Tsinghua University is only one of the many social actors who are trying their best to help other countries. On March 21, Peking University Education Foundation (US) already launched a fundraising project to help get PPE for medical institutes in US. By the end of April, the project already donated over 78,000 pieces of PPE to more than 70 US hospitals, with an extra of 150,000 pieces PPE to hospitals and nursing homes in Canada. Many other non-state actors, including a wide range of education institutes, private firms and social organizations have been trying to offer assistance to those countries and regions ravaged by Covid-19. These social and market actors constitute a considerable force beyond Chinese state’s efforts. However, it seems in “mainstream western media”, civil philanthropies to help both China and the world to contain the virus spread are overlooked, or even be deliberately rejected.

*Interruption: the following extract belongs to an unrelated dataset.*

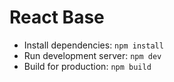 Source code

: # React Base

- Install dependencies: `npm install`
- Run development server: `npm dev`
- Build for production: `npm build`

For western studies on modern Chinese politics, the “Party-State” research paradigm, largely adapted from earlier studies on the Soviet Union, has been the dominant approach. Doctrine of this paradigm is that the ruling party directly or indirectly controls the whole state through a variety of institutions and organs in public and private sectors alike. Although such approach has been critiqued as static and superficial by influential Sinologists and China observers, as the country deepening  opening-up and reforms, it seems to be very popular among mainstream western media as a handy cognitive-template on China affairs. Its simplicity comes at the cost of real insights and underlying dynamics of Chinese socio-economic development. A distorted “Party-State” narrative plus some deep distrusts toward China’s international behavior have led to a largely problematic story-telling on China’s PPE donation or medical aid to other countries. To any seasoned China observers, such narrative is excessively narrow-minded, and it largely reveals the weakening confidence in western ideological and political system in face of a global crisis.

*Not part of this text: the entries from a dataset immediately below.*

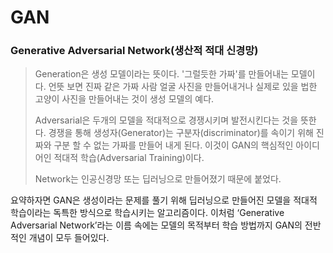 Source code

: # GAN

### Generative Adversarial Network(생산적  적대 신경망)

> Generation은 생성 모델이라는 뜻이다. '그럴듯한 가짜'를 만들어내는 모델이다. 언뜻 보면 진짜 같은 가짜 사람 얼굴 사진을 만들어내거나 실제로 있을 법한 고양이 사진을 만들어내는 것이 생성 모델의 예다.
>
> Adversarial은 두개의 모델을 적대적으로 경쟁시키며 발전시킨다는 것을 뜻한다. 경쟁을 통해 생성자(Generator)는 구분자(discriminator)를 속이기 위해 진짜와 구분 할 수 없는 가짜를 만들어 내게 된다.  이것이 GAN의 핵심적인 아이디어인 적대적 학습(Adversarial Training)이다.
>
> Network는 인공신경망 또는 딥러닝으로 만들어졌기 때문에 붙었다.

요약하자면 GAN은 생성이라는 문제를 풀기 위해 딥러닝으로 만들어진 모델을 적대적 학습이라는 독특한 방식으로 학습시키는 알고리즘이다. 이처럼 ‘Generative Adversarial Network’라는 이름 속에는 모델의 목적부터 학습 방법까지 GAN의 전반적인 개념이 모두 들어있다.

Civil actors and philanthropy have a key role to play in building a strong civil society. The outstanding and on-going performance of civil actors during the pandemic deserves much more credit and acknowledgement for studies and media coverage. The increasingly distorted cognition of “Party-State” as western media’s narrative-template needs serious correction to better understand today’s China and her interaction with a post-pandemic world, to bring more mutual trust and shared interests.

 

Dr. GAO Yang is the Director of Strategic Development & Research at Tsinghua University Education Foundation. He is an expert on Chinese political-economy with extensive research and working experience in New Zealand, Australia, US, and China.